They were not exactly unexpected, but the assembling Imperial Eighth Army was in sufficient flux that they were aggressively challenged anyway, a score of the Light Airborne dropping down all around them with palms out. The duty sergeant muscled up to them, ready to demand answers; poor communications meant that he, of all people, had not been forewarned.

He saw two halfbreeds, unescorted and out of uniform, and under normal circumstances that would have been enough for him to have them arrested first, and work out what was going on later. There were certain individuals in Imperial lore who were sufficiently notorious for their description to filter down as far as sergeants, however.

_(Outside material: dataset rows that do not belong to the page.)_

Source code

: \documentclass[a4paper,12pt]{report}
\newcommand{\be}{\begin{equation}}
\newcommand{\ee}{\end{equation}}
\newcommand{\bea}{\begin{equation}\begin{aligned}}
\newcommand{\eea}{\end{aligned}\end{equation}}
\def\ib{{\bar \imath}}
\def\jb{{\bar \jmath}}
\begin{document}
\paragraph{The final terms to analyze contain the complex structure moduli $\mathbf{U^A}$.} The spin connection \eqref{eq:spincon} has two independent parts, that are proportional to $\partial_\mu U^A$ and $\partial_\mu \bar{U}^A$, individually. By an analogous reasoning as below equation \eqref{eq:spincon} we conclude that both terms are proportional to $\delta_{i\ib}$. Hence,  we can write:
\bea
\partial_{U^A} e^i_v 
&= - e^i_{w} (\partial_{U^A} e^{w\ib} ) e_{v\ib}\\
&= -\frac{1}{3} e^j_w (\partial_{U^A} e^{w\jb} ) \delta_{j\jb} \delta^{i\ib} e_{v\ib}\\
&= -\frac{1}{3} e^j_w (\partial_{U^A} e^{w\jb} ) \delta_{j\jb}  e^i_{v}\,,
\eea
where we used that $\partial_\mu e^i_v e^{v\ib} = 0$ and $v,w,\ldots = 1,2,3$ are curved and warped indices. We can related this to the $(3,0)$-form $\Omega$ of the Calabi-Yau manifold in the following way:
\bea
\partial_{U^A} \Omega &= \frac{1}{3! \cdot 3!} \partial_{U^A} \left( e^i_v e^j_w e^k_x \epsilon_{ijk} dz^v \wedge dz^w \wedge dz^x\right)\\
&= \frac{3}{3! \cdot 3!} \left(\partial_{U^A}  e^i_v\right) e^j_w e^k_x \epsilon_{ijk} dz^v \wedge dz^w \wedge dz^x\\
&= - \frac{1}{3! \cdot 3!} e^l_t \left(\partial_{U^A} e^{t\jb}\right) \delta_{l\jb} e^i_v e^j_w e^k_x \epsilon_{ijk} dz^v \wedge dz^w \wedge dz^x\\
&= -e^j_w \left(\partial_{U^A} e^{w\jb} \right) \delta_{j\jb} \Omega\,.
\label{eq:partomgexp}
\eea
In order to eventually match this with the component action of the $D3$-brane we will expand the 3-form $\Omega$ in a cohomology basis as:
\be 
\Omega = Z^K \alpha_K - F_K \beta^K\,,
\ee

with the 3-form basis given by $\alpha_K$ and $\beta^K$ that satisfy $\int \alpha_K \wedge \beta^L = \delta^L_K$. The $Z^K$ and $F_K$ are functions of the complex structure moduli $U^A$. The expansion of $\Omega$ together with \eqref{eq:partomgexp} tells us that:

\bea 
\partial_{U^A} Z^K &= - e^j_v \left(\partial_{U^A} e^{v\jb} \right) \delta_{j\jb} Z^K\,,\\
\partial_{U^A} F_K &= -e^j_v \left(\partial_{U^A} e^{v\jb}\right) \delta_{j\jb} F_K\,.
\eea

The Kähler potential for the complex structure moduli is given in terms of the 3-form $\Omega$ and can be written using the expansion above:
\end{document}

One of the two newcomers was nothing much to look at: a young man who looked as though he had Beetle and Ant blood in him, solidly built and with a brooding expression on his dark face. Like his companion, he wore dark artificer’s leathers, with a surcoat over that displaying a grey open gauntlet on a grey field, the device standing clear from its surrounds by some trick of the cloth. The resemblance between them ended there. The other man was taller, standing awkwardly with a curiously lopsided posture. His face was mottled, grey on pale, and his eyes were all white and pupil, with no visible iris. His features themselves were lean and severe and somehow gave the impression of deformity for no concrete reason. One of his hands was gauntleted in steel, and it was by this, more than anything else, that the sergeant knew him.

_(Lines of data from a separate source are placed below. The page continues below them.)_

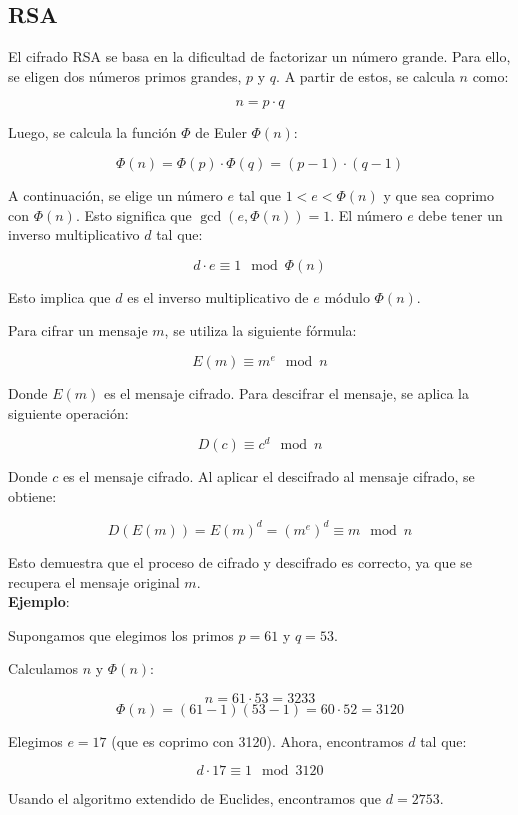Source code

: \documentclass{article}
\begin{document}
\newpage

\subsection{RSA}
El cifrado RSA se basa en la dificultad de factorizar un número grande. Para ello, se eligen dos números primos grandes, $ p $ y $ q $. A partir de estos, se calcula $ n $ como:

$$n = p \cdot q$$

Luego, se calcula la función $\varPhi$ de Euler $ \varPhi(n) $:

$$\varPhi(n) = \varPhi(p) \cdot \varPhi(q) = (p-1) \cdot (q-1)$$

A continuación, se elige un número $ e $ tal que $ 1 < e < \varPhi(n) $ y que sea coprimo con $ \varPhi(n) $. Esto significa que $ \gcd(e, \varPhi(n)) = 1 $. El número $ e $ debe tener un inverso multiplicativo $ d $ tal que:

$$d \cdot e \equiv 1 \mod \varPhi(n)$$

Esto implica que $ d $ es el inverso multiplicativo de $ e $ módulo $ \varPhi(n) $.


Para cifrar un mensaje $ m $, se utiliza la siguiente fórmula:

$$E(m) \equiv m^e \mod n$$

Donde $ E(m) $ es el mensaje cifrado. Para descifrar el mensaje, se aplica la siguiente operación:

$$D(c) \equiv c^d \mod n$$

Donde $ c $ es el mensaje cifrado. Al aplicar el descifrado al mensaje cifrado, se obtiene:

$$D(E(m)) = E(m)^d = (m^e)^d \equiv m \mod n$$

Esto demuestra que el proceso de cifrado y descifrado es correcto, ya que se recupera el mensaje original $ m $. \\

\textbf{Ejemplo}:

Supongamos que elegimos los primos $ p = 61 $ y $ q = 53 $.

Calculamos $ n $ y $ \varPhi(n) $:

$$n = 61 \cdot 53 = 3233$$
$$\varPhi(n) = (61-1)(53-1) = 60 \cdot 52 = 3120$$

Elegimos $ e = 17 $ (que es coprimo con 3120). Ahora, encontramos $ d $ tal que:

$$d \cdot 17 \equiv 1 \mod 3120$$

Usando el algoritmo extendido de Euclides, encontramos que $ d = 2753 $.
\end{document}
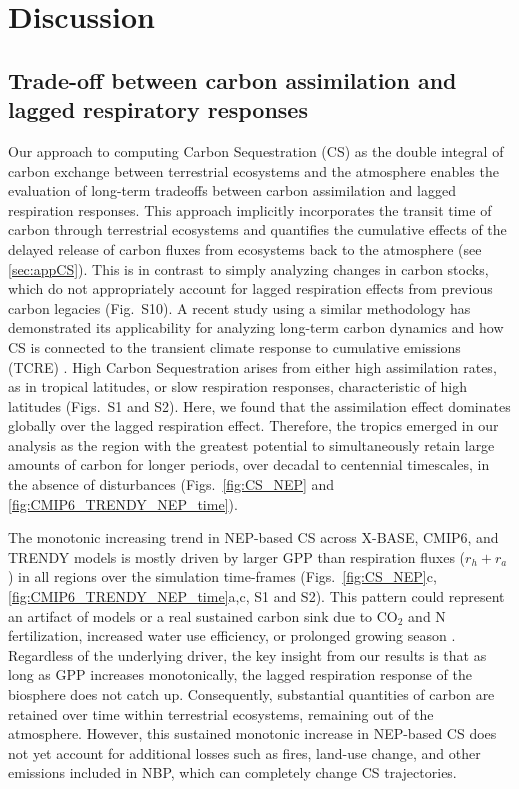 \documentclass[ProofPDF]{./Styles/Jnls-Template-V3}
\begin{document}
\section{Discussion}
\subsection{Trade-off between carbon assimilation and lagged respiratory responses}
Our approach to computing Carbon Sequestration (CS) as the double integral of carbon exchange between terrestrial ecosystems and the atmosphere enables the evaluation of long-term tradeoffs between carbon assimilation and lagged respiration responses. This approach implicitly incorporates the transit time of carbon through terrestrial ecosystems and quantifies the cumulative effects of the delayed release of carbon fluxes from ecosystems back to the atmosphere (see \ref{sec:appCS}). This is in contrast to simply analyzing changes in carbon stocks, which do not appropriately account for lagged respiration effects from previous carbon legacies (Fig.~S10). A recent study using a similar methodology has demonstrated its applicability for analyzing long-term carbon dynamics and how CS is connected to the transient climate response to cumulative emissions (TCRE) \citep{Matthews2023}. High Carbon Sequestration arises from either high assimilation rates, as in tropical latitudes, or slow respiration responses, characteristic of high latitudes (Figs.~S1 and S2). Here, we found that the assimilation effect dominates globally over the lagged respiration effect. Therefore, the tropics emerged in our analysis as the region with the greatest potential to simultaneously retain large amounts of carbon for longer periods, over decadal to centennial timescales, in the absence of disturbances (Figs.~\ref{fig:CS_NEP} and \ref{fig:CMIP6_TRENDY_NEP_time}). 

The monotonic increasing trend in NEP-based CS across X-BASE, CMIP6, and TRENDY models is mostly driven by larger GPP than respiration fluxes ($r_h+r_a$) in all regions over the simulation time-frames (Figs.~\ref{fig:CS_NEP}c, \ref{fig:CMIP6_TRENDY_NEP_time}a,c, S1 and S2). This pattern could represent an artifact of models or a real sustained carbon sink due to CO$_2$ and N fertilization, increased water use efficiency, or prolonged growing season \citep{Fernandez-Martinez2017,Fernandez-Martinez2019,OSullivan2019,Friedlingstein2023,Ruehr2023}. Regardless of the underlying driver, the key insight from our results is that as long as GPP increases monotonically, the lagged respiration response of the biosphere does not catch up. Consequently, substantial quantities of carbon are retained over time within terrestrial ecosystems, remaining out of the atmosphere. However, this sustained monotonic increase in NEP-based CS does not yet account for additional losses such as fires, land-use change, and other emissions included in NBP, which can completely change CS trajectories.
\end{document}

He was a bright man, that sergeant: being faced by a figure who was renowned as genius, traitor and dead, all at once, gave him pause for thought. At last he compromised on, ‘You have papers, of course, sir,’ as neutral a challenge as a Wasp had ever made.

The pale halfbreed smiled slightly, and his associate reached into one of a score of pouches and brought out a crumpled document with a seal on it. The Empress’s seal, the sergeant noted. This dog-eared and maltreated piece of paper had once been in her own hands.

A moment’s reading had confirmed either the best or the worst. Yes, this was the infamous Colonel-Auxillian Dariandrephos. Yes, he had never been a deserter, after all, nor dead, but had been released from his official duties by the Empress, a pleasant fiction given that he had surely abandoned his post before she had ever assumed the throne. Yes, he had every business being here. After the rest, the sergeant could have guessed that. After all, there had been a contingent of the mercenary Iron Glove artificers working alongside the reforming Eighth for the last month.

‘Welcome to Malek Camp, sir.’

‘You’ll go far, sergeant.’ Drephos, as those closest to him called him, cast his gaze about, seeing the ragged bustle of a more than usually chaotic Imperial camp: several thousand soldiers and their slaves and supporters and — most importantly — their machines. ‘Two questions. Where are my men, and where is your Major…?’ He snapped the fingers of his armoured hand with a hollow click.

‘Ferric,’ the other halfbreed filled in for him.

‘You’ll find them both together up on the rise south of camp,’ the sergeant replied, and promptly detailed a reluctant soldier to lead the way, and thereby get both halfbreeds well away from him.

Major Ferric was presiding over a grand assembly of what must have been most of Malek Camp’s cooking staff, and the smell of some kind of stew came clearly to Totho as he and Drephos ascended. All around them, artificers were working, both Imperial engineers and the men of the Iron Glove, but Major Ferric was distinguishing himself by not getting in the way and instead making sure everyone got fed.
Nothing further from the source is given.